# Ink not coming through



## llian (Mar 22, 2012)

Hi.
I'm just trying to start in sublimation printing as a hobby.

Bought a brand new Epson WF-7110, no ink in. Hubby bought some new ink, but he bought DYE ink, not sublimation (he didn't listen to me!!!!) and put this in the printer  OK, he finally listened to me but of course we had to clean out the ink.

Cleaned it out, put SUB ink into brand new refillable cartridges. It won't print! Printer goes through all the motions but colour won't print. Paper does show some black ink which we presume to be some residue still from the dye, but no colour from the sub ink will come through. 

We did use a syringe to start the ink flow and remove any possible air but still nothing

Anybody got any ideas? I'm desparate!

PS The printer did print perfectly when we had the dye ink in


----------



## jimc (Jan 31, 2007)

Did you remove the air bungs from the cartridges?


----------



## llian (Mar 22, 2012)

yes. 

We saw some different instructions today for a slightly different refillable cartridge that said leave it on, so we tried that - didn't work of course.
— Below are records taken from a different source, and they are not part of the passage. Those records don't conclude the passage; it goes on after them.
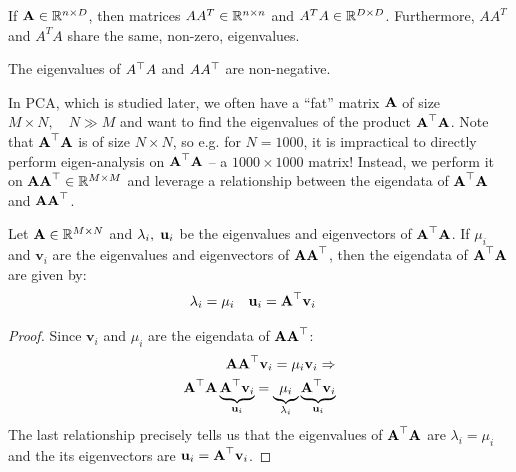 \documentclass[a4paper]{article}
\begin{document}
\begin{lemma} If $\textbf{A} \in \mathbb{R}^{n\times D}$, then matrices $AA^{T} \in \mathbb{R}^{n\times n}$ and  $A^{T}A \in \mathbb{R}^{D\times D}$. Furthermore, $AA^{T}$ and $A^{T}A$ share the same, non-zero, eigenvalues. 
\end{lemma}
\begin{lemma}
The eigenvalues of $A^{\top} A$ and $AA^{\top}$ are non-negative.
\end{lemma}
In PCA, which is studied later, we often have a ``fat'' matrix $\textbf{A}$ of size $M\times N, \quad N \gg M$ and want to find the eigenvalues of the product $\textbf{A}^{\top}\textbf{A}$. Note that $\textbf{A}^{\top}\textbf{A}$ is of size $N\times N$, so e.g. for $N=1000$, it is impractical to directly perform eigen-analysis on  $\textbf{A}^{\top}\textbf{A}$ -- a $1000\times 1000$ matrix! Instead, we perform it on $\textbf{A}\textbf{A}^{\top}\in \mathbb{R}^{M\times M}$ and leverage a relationship between the eigendata of $\textbf{A}^{\top}\textbf{A}$ and $\textbf{A}\textbf{A}^{\top}$.
\begin{lemma}
\label{lem:eig_ata_aat}
	Let $\textbf{A} \in \mathbb{R}^{M\times N}$ and $\lambda_i, \; \textbf{u}_i$	be the eigenvalues and eigenvectors of $\textbf{A}^{\top}\textbf{A}$. If $\mu_i$ and $\textbf{v}_i$ are the eigenvalues and eigenvectors of $\textbf{A}\textbf{A}^{\top}$, then the eigendata of $\textbf{A}^{\top}\textbf{A}$ are given by:
	\begin{align}
		\lambda_i = \mu_i & & & \textbf{u}_i = \textbf{A}^{\top}\textbf{v}_i
	\end{align}
\end{lemma}
\begin{proof}
	Since $\textbf{v}_i$ and $\mu_i$ are the eigendata of $\textbf{A}\textbf{A}^{\top}$:
	\begin{align*}
		\textbf{A}\textbf{A}^{\top}\textbf{v}_i = \mu_i\textbf{v}_i \Rightarrow \\
		\textbf{A}^{\top}\textbf{A}\underbrace{\textbf{A}^{\top}\textbf{v}_i}_{\textbf{u}_i} = \underbrace{\mu_i}_{\lambda_i}\underbrace{\textbf{A}^{\top}\textbf{v}_i}_{\textbf{u}_i}
	\end{align*}
	The last relationship precisely tells us that the eigenvalues of $\textbf{A}^{\top}\textbf{A}$ are $\lambda_i=\mu_i$ and the its eigenvectors are $\textbf{u}_i = \textbf{A}^{\top}\textbf{v}_i$.
\end{proof}
\end{document}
They also said to syringe air out of the top hole, not just from the bottom to get ink flowing. Just tried that and made things worse! Printer now showing two cartridges low on ink (which they aren't) and won't even attempt to print. 
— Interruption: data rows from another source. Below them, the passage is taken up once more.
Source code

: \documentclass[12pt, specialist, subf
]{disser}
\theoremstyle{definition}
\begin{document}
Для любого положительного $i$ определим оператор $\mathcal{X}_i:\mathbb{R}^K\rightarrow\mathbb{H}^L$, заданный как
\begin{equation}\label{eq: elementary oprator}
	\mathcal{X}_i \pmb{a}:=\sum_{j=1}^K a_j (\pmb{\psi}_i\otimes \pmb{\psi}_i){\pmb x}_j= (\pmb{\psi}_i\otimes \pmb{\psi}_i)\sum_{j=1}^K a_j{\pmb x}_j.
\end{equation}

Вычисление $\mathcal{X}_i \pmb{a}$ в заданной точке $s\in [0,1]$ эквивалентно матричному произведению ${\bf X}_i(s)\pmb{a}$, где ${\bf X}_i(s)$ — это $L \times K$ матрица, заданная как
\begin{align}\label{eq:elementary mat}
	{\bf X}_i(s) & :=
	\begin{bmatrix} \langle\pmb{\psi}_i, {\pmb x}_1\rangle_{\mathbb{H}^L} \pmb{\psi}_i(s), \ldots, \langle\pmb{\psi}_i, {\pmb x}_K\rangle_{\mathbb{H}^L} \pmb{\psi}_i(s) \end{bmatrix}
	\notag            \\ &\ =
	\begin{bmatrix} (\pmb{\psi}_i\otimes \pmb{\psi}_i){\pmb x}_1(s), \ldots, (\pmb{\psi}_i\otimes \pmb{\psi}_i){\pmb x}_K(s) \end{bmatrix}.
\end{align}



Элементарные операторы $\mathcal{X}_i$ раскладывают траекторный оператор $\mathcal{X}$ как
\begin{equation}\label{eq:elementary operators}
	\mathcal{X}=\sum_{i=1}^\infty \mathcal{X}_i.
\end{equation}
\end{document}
argh! so much for an enjoyable hobby LOL!


----------



## Talon (May 14, 2015)

You say he bought "dye" ink. Was this an aftermarket ink or the OEM Epson ink? Sub inks should be compatible with the OEM, but you have to be careful about compatibility of sub inks with other inks. It can cause issues. 

Are you able to syringe ink out of the bottom of the bulk carts?


----------



## llian (Mar 22, 2012)

The dye ink was not OEM, but there wasn't a problem with that - that ink printed correctly. 

It was only after we cleaned it and put new refillable cartridges with sub ink in that the ink stopped coming through. The sub ink purchased was a 4 pack premium quality SubliNova InkTec


----------



## Talon (May 14, 2015)

OK, there still may be an issue with the compatability of the Dye ink and the sub ink. Some inks when they come in contact with each other, even in the smallest amounts, will turn to gel and clog screens, filters, dampers and print heads. 

Do you have the OEM carts? If so, put those in the printer and ensure the printer is functional.

Can you pull ink from the bottom of the bulk carts with a syringe...Does ink flow from the bulk system properly?


----------



## RayD (Oct 19, 2014)

I have the same printer and it has resisted all attempts to work! The same problems as you with the same ink. After set up I flushed out the OEM ink before installing the non OEM cart's.

I tried putting in the original OEM cartridges and the printer said they were the "Set Up" cartridges and could not now be used.

I have tried all the steps you have and have spent hours messing around with this piece of c***p. For back-up I have bought an old Brother (MFC-240C) and it works like a dream with sub ink but is very slow. So have now bought another Brother (special offer from Viking clearance).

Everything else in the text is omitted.